What you should do =
Among the lines below, how many carry the string "consider"? Reply with a number and nothing else.

▶

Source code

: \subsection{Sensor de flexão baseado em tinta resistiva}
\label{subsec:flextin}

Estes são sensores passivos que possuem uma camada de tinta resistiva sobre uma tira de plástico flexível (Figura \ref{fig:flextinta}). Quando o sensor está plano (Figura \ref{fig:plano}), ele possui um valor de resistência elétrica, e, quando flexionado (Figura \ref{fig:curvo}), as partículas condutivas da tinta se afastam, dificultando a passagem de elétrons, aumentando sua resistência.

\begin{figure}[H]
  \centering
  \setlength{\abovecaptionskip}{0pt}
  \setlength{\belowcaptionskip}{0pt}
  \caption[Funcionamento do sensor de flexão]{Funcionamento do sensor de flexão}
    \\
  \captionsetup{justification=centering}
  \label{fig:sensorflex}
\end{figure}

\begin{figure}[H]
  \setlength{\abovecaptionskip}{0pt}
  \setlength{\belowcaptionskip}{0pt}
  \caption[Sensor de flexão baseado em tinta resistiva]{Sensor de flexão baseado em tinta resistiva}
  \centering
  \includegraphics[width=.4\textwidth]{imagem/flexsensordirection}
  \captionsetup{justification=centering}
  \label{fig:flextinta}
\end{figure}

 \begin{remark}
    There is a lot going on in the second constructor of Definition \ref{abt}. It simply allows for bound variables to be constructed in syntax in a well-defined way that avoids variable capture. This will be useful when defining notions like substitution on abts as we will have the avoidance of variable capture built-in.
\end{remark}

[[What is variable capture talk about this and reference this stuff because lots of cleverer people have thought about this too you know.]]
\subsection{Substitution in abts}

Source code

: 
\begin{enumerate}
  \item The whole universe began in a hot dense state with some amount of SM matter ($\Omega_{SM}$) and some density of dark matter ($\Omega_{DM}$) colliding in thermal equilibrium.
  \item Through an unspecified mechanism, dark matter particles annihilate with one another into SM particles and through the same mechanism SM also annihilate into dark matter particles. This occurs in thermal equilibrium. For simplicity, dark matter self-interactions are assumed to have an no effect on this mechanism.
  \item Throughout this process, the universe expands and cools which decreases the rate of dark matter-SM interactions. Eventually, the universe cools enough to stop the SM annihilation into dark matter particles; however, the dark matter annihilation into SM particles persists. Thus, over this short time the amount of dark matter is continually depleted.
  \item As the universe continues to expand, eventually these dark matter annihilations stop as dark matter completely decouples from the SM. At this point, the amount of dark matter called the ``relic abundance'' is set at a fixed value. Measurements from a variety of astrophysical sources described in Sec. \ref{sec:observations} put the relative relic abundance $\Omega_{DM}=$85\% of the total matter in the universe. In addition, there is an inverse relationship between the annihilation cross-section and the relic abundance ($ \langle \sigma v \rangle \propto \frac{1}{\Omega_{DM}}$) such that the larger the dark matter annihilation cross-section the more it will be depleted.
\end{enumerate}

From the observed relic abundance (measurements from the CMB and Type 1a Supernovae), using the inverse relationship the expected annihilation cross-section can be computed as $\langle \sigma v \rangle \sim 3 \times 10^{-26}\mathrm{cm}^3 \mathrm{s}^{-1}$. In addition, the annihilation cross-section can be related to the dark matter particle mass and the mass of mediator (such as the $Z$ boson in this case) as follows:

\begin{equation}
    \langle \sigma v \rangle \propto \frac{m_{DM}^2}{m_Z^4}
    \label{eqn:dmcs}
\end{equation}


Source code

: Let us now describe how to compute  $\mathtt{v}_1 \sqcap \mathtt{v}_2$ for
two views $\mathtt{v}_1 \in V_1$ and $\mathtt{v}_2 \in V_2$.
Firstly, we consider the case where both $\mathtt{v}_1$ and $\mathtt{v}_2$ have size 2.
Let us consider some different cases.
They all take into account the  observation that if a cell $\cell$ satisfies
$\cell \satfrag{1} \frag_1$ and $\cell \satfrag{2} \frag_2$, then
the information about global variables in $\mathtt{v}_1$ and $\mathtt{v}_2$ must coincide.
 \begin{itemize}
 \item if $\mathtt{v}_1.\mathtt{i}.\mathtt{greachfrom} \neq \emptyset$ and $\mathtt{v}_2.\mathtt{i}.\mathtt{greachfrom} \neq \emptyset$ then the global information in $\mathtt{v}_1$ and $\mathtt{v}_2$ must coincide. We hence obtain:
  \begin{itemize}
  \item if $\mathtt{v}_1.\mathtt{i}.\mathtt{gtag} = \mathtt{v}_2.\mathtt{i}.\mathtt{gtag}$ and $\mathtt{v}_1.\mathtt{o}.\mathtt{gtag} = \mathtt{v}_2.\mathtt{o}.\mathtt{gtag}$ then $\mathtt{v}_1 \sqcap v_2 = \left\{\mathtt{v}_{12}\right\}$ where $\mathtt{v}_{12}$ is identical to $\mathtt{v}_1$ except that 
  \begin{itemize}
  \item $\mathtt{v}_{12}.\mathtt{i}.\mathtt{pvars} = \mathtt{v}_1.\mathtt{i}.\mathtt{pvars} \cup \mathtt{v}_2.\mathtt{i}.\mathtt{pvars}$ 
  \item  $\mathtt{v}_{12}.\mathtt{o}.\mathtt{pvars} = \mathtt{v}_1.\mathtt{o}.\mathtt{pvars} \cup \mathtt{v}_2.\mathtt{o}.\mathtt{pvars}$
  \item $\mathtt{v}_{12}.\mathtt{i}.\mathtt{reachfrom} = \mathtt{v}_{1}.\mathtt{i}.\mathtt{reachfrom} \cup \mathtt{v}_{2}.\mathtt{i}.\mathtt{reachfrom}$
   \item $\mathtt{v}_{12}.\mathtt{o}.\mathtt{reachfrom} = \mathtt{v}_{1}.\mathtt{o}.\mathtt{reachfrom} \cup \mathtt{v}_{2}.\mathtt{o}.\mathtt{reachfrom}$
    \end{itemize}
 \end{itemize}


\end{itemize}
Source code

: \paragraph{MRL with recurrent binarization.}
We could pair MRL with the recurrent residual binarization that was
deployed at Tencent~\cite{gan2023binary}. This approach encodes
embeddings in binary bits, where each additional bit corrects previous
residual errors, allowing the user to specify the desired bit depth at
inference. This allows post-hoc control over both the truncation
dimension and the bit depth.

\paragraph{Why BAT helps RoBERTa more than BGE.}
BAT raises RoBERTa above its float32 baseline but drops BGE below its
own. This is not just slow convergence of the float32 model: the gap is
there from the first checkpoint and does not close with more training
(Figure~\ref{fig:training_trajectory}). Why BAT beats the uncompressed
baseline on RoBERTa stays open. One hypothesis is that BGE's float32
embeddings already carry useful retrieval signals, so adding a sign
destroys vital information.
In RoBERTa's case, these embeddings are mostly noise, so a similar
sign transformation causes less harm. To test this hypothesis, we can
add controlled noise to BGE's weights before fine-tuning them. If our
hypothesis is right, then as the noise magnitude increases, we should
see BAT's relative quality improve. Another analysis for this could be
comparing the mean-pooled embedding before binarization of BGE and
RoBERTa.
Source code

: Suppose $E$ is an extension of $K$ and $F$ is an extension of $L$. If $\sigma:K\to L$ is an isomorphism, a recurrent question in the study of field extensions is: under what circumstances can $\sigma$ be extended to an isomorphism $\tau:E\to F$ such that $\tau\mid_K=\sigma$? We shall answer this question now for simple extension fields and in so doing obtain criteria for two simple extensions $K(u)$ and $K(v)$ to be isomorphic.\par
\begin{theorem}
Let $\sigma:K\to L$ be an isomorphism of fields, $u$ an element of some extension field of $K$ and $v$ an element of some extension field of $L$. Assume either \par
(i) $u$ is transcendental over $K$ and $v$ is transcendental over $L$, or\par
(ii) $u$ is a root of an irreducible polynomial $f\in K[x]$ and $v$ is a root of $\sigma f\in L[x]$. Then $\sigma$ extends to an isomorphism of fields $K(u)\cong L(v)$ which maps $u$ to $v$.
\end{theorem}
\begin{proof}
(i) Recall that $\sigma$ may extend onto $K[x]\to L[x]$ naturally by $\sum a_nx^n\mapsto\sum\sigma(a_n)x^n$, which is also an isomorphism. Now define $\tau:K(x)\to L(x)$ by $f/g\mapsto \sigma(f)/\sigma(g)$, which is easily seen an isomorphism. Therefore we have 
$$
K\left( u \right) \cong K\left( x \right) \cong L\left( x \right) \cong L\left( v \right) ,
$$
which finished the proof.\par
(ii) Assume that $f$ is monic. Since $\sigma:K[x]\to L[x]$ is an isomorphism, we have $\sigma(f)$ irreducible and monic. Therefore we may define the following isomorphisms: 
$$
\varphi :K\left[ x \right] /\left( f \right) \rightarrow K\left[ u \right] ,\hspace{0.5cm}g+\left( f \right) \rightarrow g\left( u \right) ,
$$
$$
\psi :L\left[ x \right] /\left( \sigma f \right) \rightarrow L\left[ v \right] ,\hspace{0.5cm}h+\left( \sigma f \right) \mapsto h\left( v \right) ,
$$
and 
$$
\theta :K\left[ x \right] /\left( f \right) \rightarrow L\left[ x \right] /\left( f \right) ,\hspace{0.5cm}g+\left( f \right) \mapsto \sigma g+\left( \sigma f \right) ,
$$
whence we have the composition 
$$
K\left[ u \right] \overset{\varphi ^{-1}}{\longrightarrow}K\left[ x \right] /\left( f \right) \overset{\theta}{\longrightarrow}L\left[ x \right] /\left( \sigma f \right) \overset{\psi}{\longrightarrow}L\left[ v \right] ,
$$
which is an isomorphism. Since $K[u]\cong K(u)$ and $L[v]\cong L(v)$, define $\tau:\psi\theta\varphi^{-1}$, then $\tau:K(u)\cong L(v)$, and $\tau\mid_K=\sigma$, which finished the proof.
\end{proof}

◀

Your response =
2